** Opening EXERCISE INPUTS block **

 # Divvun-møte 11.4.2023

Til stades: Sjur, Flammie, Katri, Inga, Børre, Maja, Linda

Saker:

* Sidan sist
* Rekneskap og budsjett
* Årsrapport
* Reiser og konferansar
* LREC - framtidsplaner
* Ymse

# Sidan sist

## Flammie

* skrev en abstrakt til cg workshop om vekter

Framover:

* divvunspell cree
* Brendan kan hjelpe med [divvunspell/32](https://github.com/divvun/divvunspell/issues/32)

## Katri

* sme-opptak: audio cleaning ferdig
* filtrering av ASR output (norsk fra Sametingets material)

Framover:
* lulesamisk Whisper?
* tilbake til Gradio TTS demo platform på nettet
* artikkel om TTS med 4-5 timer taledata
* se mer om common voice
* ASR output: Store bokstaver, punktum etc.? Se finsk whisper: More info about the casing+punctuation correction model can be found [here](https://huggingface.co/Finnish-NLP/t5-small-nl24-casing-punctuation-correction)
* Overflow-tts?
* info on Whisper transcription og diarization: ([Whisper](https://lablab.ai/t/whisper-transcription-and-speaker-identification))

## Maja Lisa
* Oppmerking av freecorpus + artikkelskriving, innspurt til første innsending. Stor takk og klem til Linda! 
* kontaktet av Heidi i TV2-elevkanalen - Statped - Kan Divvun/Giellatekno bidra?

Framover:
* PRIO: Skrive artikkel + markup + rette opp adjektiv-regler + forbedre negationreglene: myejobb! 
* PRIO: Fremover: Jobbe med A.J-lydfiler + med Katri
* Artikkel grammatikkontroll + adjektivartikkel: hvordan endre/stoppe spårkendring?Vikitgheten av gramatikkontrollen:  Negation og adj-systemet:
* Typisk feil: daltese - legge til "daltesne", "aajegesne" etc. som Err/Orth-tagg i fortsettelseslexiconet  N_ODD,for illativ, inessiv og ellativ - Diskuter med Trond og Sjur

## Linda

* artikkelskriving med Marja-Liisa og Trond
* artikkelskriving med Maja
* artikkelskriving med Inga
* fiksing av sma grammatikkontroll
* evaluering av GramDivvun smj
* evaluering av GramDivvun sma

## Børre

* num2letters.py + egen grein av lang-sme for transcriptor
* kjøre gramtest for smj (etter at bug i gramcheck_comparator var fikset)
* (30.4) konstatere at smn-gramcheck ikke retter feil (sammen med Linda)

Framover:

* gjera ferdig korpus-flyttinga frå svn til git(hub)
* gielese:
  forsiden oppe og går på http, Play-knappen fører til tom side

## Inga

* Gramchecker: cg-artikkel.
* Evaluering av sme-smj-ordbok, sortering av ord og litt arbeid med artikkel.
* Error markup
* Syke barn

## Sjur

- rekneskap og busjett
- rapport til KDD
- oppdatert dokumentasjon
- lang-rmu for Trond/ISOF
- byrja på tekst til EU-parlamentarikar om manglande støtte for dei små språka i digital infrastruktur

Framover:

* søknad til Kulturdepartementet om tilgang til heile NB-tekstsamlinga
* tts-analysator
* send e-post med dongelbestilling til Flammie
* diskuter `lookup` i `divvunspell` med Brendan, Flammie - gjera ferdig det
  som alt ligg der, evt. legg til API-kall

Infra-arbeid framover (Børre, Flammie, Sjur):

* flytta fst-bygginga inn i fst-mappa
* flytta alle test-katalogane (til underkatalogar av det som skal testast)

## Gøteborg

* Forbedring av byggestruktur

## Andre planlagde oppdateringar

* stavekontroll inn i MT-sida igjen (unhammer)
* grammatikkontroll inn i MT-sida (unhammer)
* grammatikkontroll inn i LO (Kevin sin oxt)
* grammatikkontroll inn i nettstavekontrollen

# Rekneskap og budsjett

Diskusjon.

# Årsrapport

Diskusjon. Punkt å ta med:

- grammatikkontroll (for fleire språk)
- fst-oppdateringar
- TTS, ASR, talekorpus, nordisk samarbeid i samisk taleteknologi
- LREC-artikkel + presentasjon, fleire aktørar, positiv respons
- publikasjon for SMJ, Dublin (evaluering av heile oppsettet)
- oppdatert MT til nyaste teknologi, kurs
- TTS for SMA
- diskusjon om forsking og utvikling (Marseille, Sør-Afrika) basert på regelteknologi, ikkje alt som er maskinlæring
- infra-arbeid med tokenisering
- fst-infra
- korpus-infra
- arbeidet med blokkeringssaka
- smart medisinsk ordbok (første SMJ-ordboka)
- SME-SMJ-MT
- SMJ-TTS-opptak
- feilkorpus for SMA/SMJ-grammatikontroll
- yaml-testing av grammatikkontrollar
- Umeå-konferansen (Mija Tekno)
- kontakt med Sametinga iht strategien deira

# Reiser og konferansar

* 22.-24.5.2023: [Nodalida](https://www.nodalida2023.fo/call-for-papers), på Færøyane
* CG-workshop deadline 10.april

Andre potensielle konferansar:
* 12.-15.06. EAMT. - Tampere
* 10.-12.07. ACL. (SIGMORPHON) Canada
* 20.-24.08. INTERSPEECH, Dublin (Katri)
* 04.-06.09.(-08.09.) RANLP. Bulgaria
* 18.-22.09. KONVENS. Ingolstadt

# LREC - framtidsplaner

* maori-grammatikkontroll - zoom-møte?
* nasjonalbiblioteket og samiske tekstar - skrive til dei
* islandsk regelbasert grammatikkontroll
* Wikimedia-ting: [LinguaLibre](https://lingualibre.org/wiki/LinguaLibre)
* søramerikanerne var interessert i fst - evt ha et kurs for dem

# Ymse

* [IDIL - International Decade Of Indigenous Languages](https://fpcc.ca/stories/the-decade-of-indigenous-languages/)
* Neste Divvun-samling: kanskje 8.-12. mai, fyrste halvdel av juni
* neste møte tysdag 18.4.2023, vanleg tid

** Closing EXERCISE INPUTS block **

WHAT THE EXERCISE ASKS: All lines above between those holding "inn i fst-mappa" and "MT-sida igjen (unhammer)", inclusive, must be set down unchanged, and no other line may be included.

SOLUTION FOR THIS PROBLEM:
* flytta fst-bygginga inn i fst-mappa
* flytta alle test-katalogane (til underkatalogar av det som skal testast)

## Gøteborg

* Forbedring av byggestruktur

## Andre planlagde oppdateringar

* stavekontroll inn i MT-sida igjen (unhammer)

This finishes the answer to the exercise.